--- EXTRACTED ENTRIES ---
######

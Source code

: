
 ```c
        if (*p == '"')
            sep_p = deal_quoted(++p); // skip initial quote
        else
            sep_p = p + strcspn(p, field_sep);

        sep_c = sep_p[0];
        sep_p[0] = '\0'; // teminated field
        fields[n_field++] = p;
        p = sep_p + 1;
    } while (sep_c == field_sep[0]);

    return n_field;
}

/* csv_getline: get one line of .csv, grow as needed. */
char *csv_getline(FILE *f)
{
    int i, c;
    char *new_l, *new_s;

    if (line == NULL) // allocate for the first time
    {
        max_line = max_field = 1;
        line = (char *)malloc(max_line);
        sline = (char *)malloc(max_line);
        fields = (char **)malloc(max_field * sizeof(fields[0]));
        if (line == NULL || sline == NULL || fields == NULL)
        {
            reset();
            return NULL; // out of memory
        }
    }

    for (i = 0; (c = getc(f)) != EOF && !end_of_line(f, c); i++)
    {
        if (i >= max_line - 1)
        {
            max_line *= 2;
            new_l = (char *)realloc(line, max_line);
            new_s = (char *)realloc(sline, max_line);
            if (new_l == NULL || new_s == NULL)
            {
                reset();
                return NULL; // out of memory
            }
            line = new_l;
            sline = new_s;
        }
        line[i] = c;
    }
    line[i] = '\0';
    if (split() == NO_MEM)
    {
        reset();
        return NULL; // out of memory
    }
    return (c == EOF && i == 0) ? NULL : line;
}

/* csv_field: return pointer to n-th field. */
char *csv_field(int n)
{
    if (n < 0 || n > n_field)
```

######

--- ABOUT THIS EXERCISE ---
Make an exact copy of all the entries above.

--- RESULT OF THIS TASK ---
Source code

:
 ```c
        if (*p == '"')
            sep_p = deal_quoted(++p); // skip initial quote
        else
            sep_p = p + strcspn(p, field_sep);

        sep_c = sep_p[0];
        sep_p[0] = '\0'; // teminated field
        fields[n_field++] = p;
        p = sep_p + 1;
    } while (sep_c == field_sep[0]);

    return n_field;
}

/* csv_getline: get one line of .csv, grow as needed. */
char *csv_getline(FILE *f)
{
    int i, c;
    char *new_l, *new_s;

    if (line == NULL) // allocate for the first time
    {
        max_line = max_field = 1;
        line = (char *)malloc(max_line);
        sline = (char *)malloc(max_line);
        fields = (char **)malloc(max_field * sizeof(fields[0]));
        if (line == NULL || sline == NULL || fields == NULL)
        {
            reset();
            return NULL; // out of memory
        }
    }

    for (i = 0; (c = getc(f)) != EOF && !end_of_line(f, c); i++)
    {
        if (i >= max_line - 1)
        {
            max_line *= 2;
            new_l = (char *)realloc(line, max_line);
            new_s = (char *)realloc(sline, max_line);
            if (new_l == NULL || new_s == NULL)
            {
                reset();
                return NULL; // out of memory
            }
            line = new_l;
            sline = new_s;
        }
        line[i] = c;
    }
    line[i] = '\0';
    if (split() == NO_MEM)
    {
        reset();
        return NULL; // out of memory
    }
    return (c == EOF && i == 0) ? NULL : line;
}

/* csv_field: return pointer to n-th field. */
char *csv_field(int n)
{
    if (n < 0 || n > n_field)
```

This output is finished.